(EXERCISE) In the listing below, locate the lines that hold the string "documentclass". Copy those lines.

(INPUT MATERIAL)
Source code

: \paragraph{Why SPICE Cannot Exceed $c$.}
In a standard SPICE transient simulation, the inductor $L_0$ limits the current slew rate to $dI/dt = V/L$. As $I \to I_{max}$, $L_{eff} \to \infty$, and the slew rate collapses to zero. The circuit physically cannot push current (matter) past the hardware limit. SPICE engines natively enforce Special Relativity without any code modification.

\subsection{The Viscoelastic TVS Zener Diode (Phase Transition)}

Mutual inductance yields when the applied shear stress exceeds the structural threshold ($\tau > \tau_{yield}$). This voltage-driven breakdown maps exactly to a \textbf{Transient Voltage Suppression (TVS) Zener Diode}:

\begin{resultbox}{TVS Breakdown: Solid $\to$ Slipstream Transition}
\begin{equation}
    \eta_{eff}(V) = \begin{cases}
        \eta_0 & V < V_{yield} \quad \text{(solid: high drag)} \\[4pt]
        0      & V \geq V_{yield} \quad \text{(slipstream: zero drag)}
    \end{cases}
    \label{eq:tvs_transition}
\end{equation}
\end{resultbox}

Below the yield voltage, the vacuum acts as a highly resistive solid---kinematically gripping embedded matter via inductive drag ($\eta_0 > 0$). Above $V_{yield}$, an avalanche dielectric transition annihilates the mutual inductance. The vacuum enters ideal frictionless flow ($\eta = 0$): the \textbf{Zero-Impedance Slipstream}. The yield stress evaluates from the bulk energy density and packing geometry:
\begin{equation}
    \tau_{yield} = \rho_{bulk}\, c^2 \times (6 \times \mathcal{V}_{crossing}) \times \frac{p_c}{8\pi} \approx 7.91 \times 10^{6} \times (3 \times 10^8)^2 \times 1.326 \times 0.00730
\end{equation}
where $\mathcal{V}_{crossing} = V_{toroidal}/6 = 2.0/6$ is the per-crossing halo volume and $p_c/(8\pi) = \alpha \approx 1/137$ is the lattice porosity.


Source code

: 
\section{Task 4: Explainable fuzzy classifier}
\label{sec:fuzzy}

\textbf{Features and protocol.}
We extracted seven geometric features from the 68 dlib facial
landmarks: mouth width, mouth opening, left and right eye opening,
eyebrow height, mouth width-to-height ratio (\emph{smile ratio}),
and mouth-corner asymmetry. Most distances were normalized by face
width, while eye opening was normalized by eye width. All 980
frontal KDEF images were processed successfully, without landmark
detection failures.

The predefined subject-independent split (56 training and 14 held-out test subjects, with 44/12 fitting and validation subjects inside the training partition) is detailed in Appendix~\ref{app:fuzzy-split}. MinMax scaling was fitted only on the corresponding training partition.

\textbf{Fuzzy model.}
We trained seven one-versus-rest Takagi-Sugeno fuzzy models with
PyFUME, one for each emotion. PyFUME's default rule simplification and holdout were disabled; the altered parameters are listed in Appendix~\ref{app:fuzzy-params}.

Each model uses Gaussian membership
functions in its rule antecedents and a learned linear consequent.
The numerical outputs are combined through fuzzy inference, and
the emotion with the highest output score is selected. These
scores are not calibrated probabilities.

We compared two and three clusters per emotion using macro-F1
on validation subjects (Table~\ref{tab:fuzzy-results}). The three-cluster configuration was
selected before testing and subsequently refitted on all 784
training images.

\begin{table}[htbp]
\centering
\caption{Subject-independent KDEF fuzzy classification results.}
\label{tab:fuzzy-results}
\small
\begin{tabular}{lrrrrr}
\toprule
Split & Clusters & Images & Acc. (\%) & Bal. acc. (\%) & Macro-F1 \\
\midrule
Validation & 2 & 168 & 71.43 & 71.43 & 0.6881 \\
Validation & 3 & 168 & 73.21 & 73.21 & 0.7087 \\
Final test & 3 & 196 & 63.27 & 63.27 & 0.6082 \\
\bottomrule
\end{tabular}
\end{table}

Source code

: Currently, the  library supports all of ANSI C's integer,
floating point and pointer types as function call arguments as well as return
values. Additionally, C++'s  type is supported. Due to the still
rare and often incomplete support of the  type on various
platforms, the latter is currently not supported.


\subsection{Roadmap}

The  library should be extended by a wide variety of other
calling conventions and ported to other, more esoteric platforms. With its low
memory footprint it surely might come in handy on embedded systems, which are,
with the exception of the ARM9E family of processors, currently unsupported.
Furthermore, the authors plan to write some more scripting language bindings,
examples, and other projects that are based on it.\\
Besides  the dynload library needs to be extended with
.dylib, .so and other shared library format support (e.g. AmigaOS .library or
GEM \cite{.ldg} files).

* * *

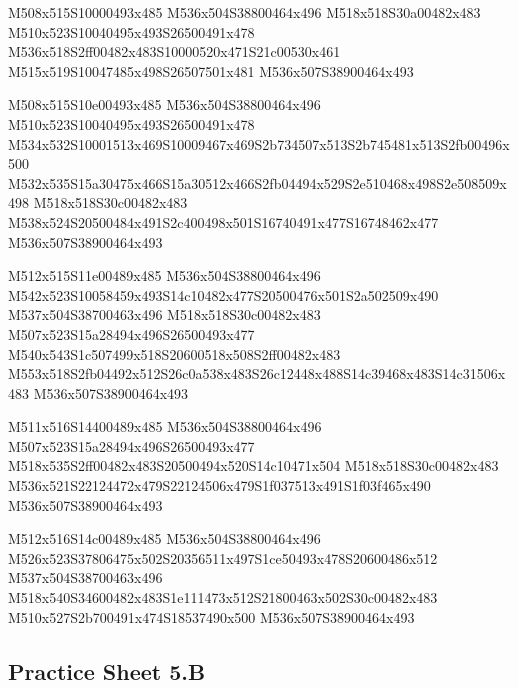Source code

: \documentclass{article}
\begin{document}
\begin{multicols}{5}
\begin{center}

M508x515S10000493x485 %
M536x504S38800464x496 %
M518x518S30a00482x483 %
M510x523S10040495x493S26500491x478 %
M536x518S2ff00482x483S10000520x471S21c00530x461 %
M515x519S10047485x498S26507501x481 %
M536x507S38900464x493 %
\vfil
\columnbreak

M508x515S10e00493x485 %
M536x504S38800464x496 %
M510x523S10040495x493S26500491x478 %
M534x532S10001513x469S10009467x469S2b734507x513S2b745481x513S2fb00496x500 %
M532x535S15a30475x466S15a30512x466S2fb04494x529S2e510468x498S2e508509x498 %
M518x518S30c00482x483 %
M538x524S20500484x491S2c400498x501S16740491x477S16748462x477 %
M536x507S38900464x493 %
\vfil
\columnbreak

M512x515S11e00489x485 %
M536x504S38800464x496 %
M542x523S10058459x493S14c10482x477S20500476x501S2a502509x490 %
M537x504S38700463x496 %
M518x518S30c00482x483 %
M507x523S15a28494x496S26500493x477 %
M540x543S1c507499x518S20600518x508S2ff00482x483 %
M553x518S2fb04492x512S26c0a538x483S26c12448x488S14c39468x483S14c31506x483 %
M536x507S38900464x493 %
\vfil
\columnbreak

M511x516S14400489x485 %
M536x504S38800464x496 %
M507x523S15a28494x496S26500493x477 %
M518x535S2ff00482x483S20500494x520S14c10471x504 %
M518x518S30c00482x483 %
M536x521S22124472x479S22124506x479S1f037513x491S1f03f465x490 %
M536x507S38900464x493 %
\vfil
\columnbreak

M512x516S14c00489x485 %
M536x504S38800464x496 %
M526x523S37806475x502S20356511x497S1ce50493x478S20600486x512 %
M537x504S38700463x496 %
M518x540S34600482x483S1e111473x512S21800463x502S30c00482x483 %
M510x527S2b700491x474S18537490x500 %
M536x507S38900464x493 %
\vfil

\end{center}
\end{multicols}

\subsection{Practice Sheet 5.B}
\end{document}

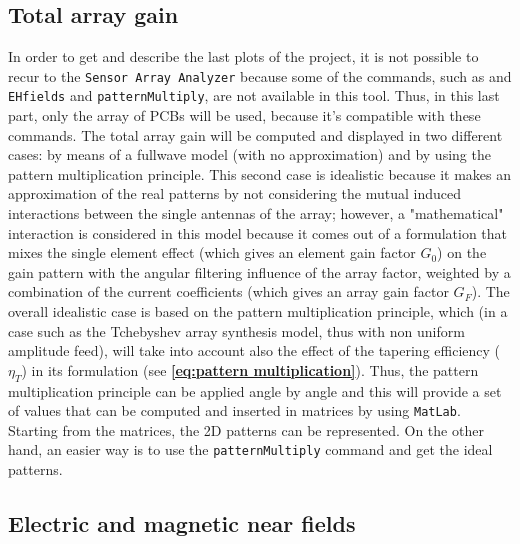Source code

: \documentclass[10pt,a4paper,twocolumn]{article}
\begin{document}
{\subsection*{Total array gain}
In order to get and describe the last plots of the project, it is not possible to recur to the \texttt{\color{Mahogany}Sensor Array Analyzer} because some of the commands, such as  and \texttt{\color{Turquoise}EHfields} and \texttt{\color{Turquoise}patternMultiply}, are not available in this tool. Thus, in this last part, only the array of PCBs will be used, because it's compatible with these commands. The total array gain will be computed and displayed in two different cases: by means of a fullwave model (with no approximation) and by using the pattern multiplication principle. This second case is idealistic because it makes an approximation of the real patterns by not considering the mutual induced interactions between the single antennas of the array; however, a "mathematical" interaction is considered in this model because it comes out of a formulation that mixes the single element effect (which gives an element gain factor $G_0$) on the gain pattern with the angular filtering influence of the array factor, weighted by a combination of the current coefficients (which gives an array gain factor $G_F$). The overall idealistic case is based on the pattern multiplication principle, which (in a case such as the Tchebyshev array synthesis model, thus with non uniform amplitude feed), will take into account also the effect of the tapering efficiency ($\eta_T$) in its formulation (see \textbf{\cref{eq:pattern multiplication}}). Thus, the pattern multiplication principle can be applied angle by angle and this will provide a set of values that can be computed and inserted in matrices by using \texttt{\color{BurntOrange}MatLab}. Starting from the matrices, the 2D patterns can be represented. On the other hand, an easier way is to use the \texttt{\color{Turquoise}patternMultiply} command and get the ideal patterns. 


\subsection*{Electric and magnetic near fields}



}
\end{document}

...

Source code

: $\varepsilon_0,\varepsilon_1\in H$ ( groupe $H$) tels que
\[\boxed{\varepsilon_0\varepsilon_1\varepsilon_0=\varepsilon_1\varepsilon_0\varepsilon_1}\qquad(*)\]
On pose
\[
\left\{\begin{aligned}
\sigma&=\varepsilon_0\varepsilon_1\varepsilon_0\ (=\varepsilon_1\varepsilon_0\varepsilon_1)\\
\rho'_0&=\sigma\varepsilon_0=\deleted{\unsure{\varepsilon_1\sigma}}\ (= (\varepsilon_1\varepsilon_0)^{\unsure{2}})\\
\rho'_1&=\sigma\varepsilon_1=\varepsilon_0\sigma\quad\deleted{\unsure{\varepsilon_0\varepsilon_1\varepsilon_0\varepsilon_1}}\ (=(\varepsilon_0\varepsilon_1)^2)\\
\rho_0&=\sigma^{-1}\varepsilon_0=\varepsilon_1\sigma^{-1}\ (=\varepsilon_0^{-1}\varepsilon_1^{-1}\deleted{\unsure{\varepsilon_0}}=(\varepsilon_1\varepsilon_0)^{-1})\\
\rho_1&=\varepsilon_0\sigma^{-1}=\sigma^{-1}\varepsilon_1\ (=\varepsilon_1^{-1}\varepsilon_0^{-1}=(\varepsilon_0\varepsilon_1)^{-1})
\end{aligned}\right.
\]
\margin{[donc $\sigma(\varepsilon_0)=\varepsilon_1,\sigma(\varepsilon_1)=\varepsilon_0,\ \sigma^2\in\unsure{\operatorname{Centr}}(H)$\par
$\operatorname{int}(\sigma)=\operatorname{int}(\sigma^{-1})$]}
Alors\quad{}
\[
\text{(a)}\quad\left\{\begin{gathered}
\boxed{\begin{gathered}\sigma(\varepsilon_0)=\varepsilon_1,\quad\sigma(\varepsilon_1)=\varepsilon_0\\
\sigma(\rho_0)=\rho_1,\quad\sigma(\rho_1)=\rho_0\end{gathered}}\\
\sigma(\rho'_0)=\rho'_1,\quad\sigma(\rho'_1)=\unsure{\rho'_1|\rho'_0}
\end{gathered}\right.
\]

(SOLUTION TO THIS TASK)
: \documentclass{article}
: \documentclass[10pt,a4paper,twocolumn]{article}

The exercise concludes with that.